* _What you have to do_
Nothing but the records themselves, exactly as written, should appear in the reply; leave out the pictures.

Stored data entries
*** Begin section ***

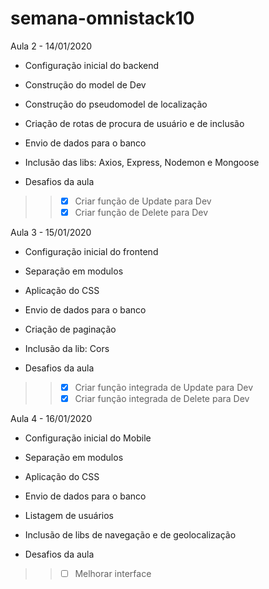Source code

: # semana-omnistack10

Aula 2 - 14/01/2020

- Configuração inicial do backend
- Construção do model de Dev
- Construção do pseudomodel de localização
- Criação de rotas de procura de usuário e de inclusão
- Envio de dados para o banco
- Inclusão das libs: Axios, Express, Nodemon e Mongoose

- Desafios da aula
>> - [X] Criar função de Update para Dev
>> - [X] Criar função de Delete para Dev

Aula 3 - 15/01/2020

- Configuração inicial do frontend
- Separação em modulos
- Aplicação do CSS
- Envio de dados para o banco
- Criação de paginação
- Inclusão da lib: Cors

- Desafios da aula
>> - [X] Criar função integrada de Update para Dev
>> - [X] Criar função integrada de Delete para Dev


Aula 4 - 16/01/2020

- Configuração inicial do Mobile
- Separação em modulos
- Aplicação do CSS
- Envio de dados para o banco
- Listagem de usuários
- Inclusão de libs de navegação e de geolocalização

- Desafios da aula
>> - [ ] Melhorar interface
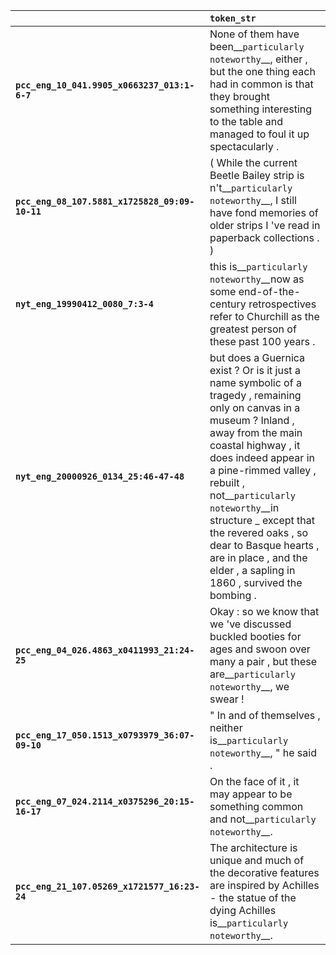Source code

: |                                                | `token_str`                                                                                                                                                                                                                                                                                                                                                                                                  |
|:-----------------------------------------------|:-------------------------------------------------------------------------------------------------------------------------------------------------------------------------------------------------------------------------------------------------------------------------------------------------------------------------------------------------------------------------------------------------------------|
| **`pcc_eng_10_041.9905_x0663237_013:1-6-7`**   | None of them have been__``particularly noteworthy``__, either , but the one thing each had in common is that they brought something interesting to the table and managed to foul it up spectacularly .                                                                                                                                                                                                       |
| **`pcc_eng_08_107.5881_x1725828_09:09-10-11`** | ( While the current Beetle Bailey strip is n't__``particularly noteworthy``__, I still have fond memories of older strips I 've read in paperback collections . )                                                                                                                                                                                                                                            |
| **`nyt_eng_19990412_0080_7:3-4`**              | this is__``particularly noteworthy``__now as some end-of-the-century retrospectives refer to Churchill as the greatest person of these past 100 years .                                                                                                                                                                                                                                                      |
| **`nyt_eng_20000926_0134_25:46-47-48`**        | but does a Guernica exist ? Or is it just a name symbolic of a tragedy , remaining only on canvas in a museum ? Inland , away from the main coastal highway , it does indeed appear in a pine-rimmed valley , rebuilt , not__``particularly noteworthy``__in structure _ except that the revered oaks , so dear to Basque hearts , are in place , and the elder , a sapling in 1860 , survived the bombing . |
| **`pcc_eng_04_026.4863_x0411993_21:24-25`**    | Okay : so we know that we 've discussed buckled booties for ages and swoon over many a pair , but these are__``particularly noteworthy``__, we swear !                                                                                                                                                                                                                                                       |
| **`pcc_eng_17_050.1513_x0793979_36:07-09-10`** | " In and of themselves , neither is__``particularly noteworthy``__, " he said .                                                                                                                                                                                                                                                                                                                              |
| **`pcc_eng_07_024.2114_x0375296_20:15-16-17`** | On the face of it , it may appear to be something common and not__``particularly noteworthy``__.                                                                                                                                                                                                                                                                                                             |
| **`pcc_eng_21_107.05269_x1721577_16:23-24`**   | The architecture is unique and much of the decorative features are inspired by Achilles - the statue of the dying Achilles is__``particularly noteworthy``__.                                                                                                                                                                                                                                                |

*** End section ***

* _Task response_
Source code

: # semana-omnistack10

Aula 2 - 14/01/2020

- Configuração inicial do backend
- Construção do model de Dev
- Construção do pseudomodel de localização
- Criação de rotas de procura de usuário e de inclusão
- Envio de dados para o banco
- Inclusão das libs: Axios, Express, Nodemon e Mongoose

- Desafios da aula
>> - [X] Criar função de Update para Dev
>> - [X] Criar função de Delete para Dev

Aula 3 - 15/01/2020

- Configuração inicial do frontend
- Separação em modulos
- Aplicação do CSS
- Envio de dados para o banco
- Criação de paginação
- Inclusão da lib: Cors

- Desafios da aula
>> - [X] Criar função integrada de Update para Dev
>> - [X] Criar função integrada de Delete para Dev


Aula 4 - 16/01/2020

- Configuração inicial do Mobile
- Separação em modulos
- Aplicação do CSS
- Envio de dados para o banco
- Listagem de usuários
- Inclusão de libs de navegação e de geolocalização

- Desafios da aula
>> - [ ] Melhorar interface
Source code

: |                                                | `token_str`                                                                                                                                                                                                                                                                                                                                                                                                  |
|:-----------------------------------------------|:-------------------------------------------------------------------------------------------------------------------------------------------------------------------------------------------------------------------------------------------------------------------------------------------------------------------------------------------------------------------------------------------------------------|
| **`pcc_eng_10_041.9905_x0663237_013:1-6-7`**   | None of them have been__``particularly noteworthy``__, either , but the one thing each had in common is that they brought something interesting to the table and managed to foul it up spectacularly .                                                                                                                                                                                                       |
| **`pcc_eng_08_107.5881_x1725828_09:09-10-11`** | ( While the current Beetle Bailey strip is n't__``particularly noteworthy``__, I still have fond memories of older strips I 've read in paperback collections . )                                                                                                                                                                                                                                            |
| **`nyt_eng_19990412_0080_7:3-4`**              | this is__``particularly noteworthy``__now as some end-of-the-century retrospectives refer to Churchill as the greatest person of these past 100 years .                                                                                                                                                                                                                                                      |
| **`nyt_eng_20000926_0134_25:46-47-48`**        | but does a Guernica exist ? Or is it just a name symbolic of a tragedy , remaining only on canvas in a museum ? Inland , away from the main coastal highway , it does indeed appear in a pine-rimmed valley , rebuilt , not__``particularly noteworthy``__in structure _ except that the revered oaks , so dear to Basque hearts , are in place , and the elder , a sapling in 1860 , survived the bombing . |
| **`pcc_eng_04_026.4863_x0411993_21:24-25`**    | Okay : so we know that we 've discussed buckled booties for ages and swoon over many a pair , but these are__``particularly noteworthy``__, we swear !                                                                                                                                                                                                                                                       |
| **`pcc_eng_17_050.1513_x0793979_36:07-09-10`** | " In and of themselves , neither is__``particularly noteworthy``__, " he said .                                                                                                                                                                                                                                                                                                                              |
| **`pcc_eng_07_024.2114_x0375296_20:15-16-17`** | On the face of it , it may appear to be something common and not__``particularly noteworthy``__.                                                                                                                                                                                                                                                                                                             |
| **`pcc_eng_21_107.05269_x1721577_16:23-24`**   | The architecture is unique and much of the decorative features are inspired by Achilles - the statue of the dying Achilles is__``particularly noteworthy``__.                                                                                                                                                                                                                                                |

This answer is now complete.